Among the lines below, take the one holding "from their favorites list. \\", the one holding "A specific custom", and all lines between them. Set them down exactly.

Stored data
::::
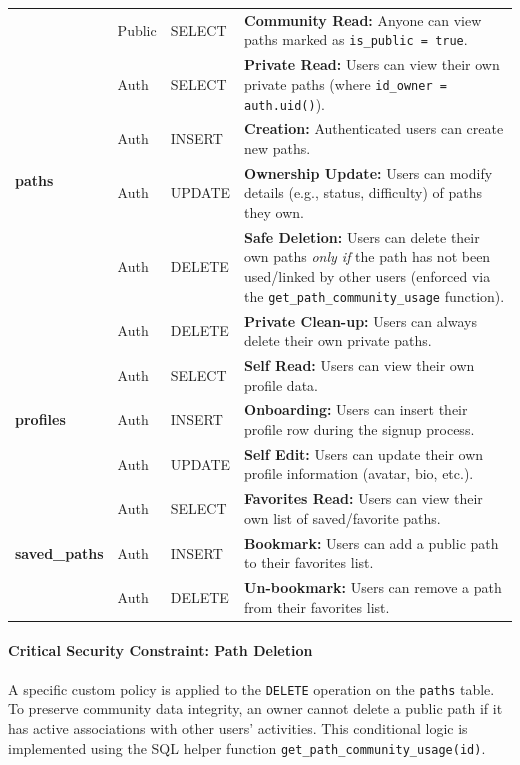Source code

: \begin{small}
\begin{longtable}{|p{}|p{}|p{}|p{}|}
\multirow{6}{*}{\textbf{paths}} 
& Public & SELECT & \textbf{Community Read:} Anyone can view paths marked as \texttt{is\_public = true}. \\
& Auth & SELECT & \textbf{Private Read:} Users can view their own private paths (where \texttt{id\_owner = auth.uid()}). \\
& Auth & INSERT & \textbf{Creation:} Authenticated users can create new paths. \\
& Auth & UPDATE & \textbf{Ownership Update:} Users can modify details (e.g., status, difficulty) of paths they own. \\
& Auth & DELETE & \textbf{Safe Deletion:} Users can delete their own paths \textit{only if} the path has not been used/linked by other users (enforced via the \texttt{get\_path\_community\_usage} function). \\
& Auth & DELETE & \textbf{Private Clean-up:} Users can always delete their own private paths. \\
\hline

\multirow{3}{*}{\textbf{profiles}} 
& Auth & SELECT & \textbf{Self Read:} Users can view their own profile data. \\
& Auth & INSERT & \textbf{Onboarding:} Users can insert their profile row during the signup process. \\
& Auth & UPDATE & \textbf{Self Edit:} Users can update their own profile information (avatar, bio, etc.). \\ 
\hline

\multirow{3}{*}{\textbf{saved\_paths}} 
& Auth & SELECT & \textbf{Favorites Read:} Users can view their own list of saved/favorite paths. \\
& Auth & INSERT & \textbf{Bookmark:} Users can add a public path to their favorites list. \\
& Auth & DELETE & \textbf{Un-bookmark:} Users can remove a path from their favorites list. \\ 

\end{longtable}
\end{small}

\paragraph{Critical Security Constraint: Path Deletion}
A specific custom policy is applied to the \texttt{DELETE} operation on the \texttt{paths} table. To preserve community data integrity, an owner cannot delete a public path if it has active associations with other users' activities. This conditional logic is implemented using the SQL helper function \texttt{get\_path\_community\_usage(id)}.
::::
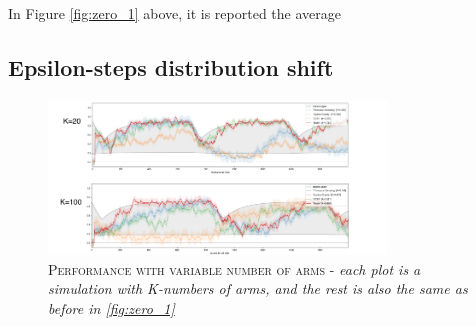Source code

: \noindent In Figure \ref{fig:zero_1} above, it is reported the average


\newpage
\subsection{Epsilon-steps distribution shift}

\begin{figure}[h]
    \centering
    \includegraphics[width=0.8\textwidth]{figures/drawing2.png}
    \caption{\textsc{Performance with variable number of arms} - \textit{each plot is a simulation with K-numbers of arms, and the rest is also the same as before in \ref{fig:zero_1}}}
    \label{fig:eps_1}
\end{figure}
::::
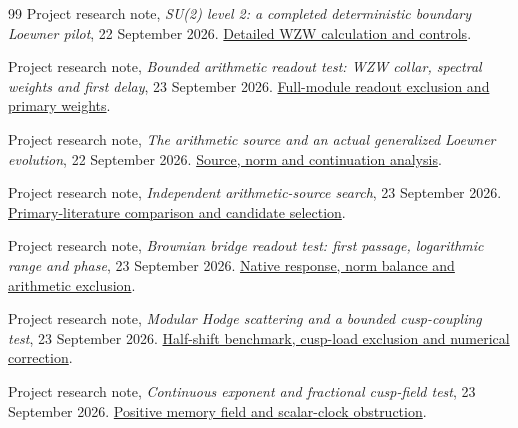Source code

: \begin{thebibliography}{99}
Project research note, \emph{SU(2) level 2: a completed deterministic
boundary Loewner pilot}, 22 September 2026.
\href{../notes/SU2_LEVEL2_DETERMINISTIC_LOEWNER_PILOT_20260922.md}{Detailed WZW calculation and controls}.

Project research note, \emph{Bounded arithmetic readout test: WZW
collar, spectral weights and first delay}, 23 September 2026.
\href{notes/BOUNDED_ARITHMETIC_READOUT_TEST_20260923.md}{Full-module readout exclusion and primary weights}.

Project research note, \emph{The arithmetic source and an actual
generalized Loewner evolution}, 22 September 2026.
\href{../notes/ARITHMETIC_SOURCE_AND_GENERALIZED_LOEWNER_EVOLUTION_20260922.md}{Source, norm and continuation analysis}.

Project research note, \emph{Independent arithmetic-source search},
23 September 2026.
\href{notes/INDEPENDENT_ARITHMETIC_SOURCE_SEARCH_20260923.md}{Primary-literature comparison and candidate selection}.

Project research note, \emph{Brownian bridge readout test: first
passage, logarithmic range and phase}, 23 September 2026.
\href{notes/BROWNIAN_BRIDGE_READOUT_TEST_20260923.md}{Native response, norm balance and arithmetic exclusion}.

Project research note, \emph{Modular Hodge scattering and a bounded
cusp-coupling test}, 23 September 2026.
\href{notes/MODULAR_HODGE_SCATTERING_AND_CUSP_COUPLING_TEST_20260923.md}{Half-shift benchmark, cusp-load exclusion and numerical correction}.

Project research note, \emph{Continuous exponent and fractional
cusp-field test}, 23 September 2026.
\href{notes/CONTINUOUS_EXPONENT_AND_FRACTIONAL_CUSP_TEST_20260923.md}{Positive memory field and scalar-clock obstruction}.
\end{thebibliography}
::::
● TASK SOLUTION:
& Auth & DELETE & \textbf{Un-bookmark:} Users can remove a path from their favorites list. \\ 

\end{longtable}
\end{small}

\paragraph{Critical Security Constraint: Path Deletion}
A specific custom policy is applied to the \texttt{DELETE} operation on the \texttt{paths} table. To preserve community data integrity, an owner cannot delete a public path if it has active associations with other users' activities. This conditional logic is implemented using the SQL helper function \texttt{get\_path\_community\_usage(id)}.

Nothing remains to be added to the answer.